Why it matters: Once seen as a sign of strain, layoffs have become a key Wall Street indicator that tech giants are invested in efficiency as they pour billions into AI infrastructure to support long-term growth.
Case in point: Shares in Meta rose 3% earlier this month after Reuters reported the company was planning to cut up to 20% of its workforce.
- Meta cut hundreds of employees days later. It hasn't indicated whether further cuts are coming.
Yes, but: Meta's capital expenditures have ballooned since 2022, sparking investor concerns that excessive AI spending will eat into profits.

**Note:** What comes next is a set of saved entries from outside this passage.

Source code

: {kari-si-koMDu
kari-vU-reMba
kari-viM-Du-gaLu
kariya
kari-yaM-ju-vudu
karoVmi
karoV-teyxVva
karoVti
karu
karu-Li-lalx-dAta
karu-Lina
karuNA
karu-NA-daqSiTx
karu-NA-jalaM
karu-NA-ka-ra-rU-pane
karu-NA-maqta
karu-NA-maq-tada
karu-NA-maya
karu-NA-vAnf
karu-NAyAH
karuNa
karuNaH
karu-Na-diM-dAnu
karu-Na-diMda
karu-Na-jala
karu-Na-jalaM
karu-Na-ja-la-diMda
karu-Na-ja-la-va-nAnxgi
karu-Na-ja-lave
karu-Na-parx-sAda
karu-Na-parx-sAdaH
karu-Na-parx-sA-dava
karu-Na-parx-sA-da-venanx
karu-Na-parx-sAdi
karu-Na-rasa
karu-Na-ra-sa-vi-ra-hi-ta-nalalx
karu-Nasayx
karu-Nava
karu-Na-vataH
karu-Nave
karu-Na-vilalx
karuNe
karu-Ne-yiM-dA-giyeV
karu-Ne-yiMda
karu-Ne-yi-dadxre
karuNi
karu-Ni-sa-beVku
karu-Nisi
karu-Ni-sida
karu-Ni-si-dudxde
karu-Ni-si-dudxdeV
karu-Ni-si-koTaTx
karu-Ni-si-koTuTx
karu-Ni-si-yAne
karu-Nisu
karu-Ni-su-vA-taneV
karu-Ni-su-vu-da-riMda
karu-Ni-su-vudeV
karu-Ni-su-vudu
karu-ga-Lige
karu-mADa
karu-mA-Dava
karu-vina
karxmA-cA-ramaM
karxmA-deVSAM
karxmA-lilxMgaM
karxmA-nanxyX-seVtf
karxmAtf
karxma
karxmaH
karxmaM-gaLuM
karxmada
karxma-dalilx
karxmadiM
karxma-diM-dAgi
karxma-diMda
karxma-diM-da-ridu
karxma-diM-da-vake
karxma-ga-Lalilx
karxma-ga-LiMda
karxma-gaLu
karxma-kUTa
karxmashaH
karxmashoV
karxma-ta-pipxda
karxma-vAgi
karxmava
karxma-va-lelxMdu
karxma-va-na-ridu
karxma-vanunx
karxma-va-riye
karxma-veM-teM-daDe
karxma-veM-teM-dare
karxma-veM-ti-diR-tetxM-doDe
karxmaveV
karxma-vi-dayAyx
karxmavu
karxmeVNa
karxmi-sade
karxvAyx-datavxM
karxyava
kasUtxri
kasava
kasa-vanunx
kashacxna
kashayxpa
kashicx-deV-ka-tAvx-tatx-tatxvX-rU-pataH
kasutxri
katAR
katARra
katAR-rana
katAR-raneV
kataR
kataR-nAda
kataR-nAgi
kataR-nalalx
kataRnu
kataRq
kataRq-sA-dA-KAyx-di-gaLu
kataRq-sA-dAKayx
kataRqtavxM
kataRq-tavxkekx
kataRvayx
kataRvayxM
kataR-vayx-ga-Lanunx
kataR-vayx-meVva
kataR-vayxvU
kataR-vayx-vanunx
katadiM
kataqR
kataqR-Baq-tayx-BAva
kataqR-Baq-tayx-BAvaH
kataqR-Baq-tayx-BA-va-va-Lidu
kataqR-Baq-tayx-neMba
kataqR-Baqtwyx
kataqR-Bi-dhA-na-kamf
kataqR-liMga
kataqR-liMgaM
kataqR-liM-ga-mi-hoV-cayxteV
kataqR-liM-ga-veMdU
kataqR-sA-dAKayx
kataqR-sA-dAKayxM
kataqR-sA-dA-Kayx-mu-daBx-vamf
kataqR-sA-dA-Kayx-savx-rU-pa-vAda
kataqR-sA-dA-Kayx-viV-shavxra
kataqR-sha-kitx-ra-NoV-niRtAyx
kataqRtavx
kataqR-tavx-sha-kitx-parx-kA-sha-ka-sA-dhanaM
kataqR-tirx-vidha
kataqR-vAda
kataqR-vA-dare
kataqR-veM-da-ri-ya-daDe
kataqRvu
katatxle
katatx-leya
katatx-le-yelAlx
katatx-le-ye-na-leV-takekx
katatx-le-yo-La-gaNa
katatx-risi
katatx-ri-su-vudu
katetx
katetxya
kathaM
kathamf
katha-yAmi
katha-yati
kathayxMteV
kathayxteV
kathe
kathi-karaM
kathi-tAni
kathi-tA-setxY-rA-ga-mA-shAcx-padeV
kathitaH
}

- In January, the company said it expects capex to soar by at least 60% this year compared with 2025, "driven by increased investment to support our Meta Superintelligence Labs efforts and core business."
- Free cash flow, meanwhile, is expected to plunge 83% year over year.


Zoom in: Layoffs affecting more than 20,000 workers jump-started Meta's pivot to efficiency in 2022 and 2023.
- Investments in AI-driven ad products, video tools and personalized content algorithms have since helped the company grow revenue to record highs.
By the numbers: Over the past three years, the average revenue per Meta employee has totaled roughly $2.26 million.
- That's up from around $1.71 million, on average, for the seven years prior.


What to watch: Investors are unsure whether cuts and top-line growth can offset persistent spending and legal challenges long term.
- Shares in Meta have plummeted more than 15% year to date in response to spending fears and back-to-back losses in court.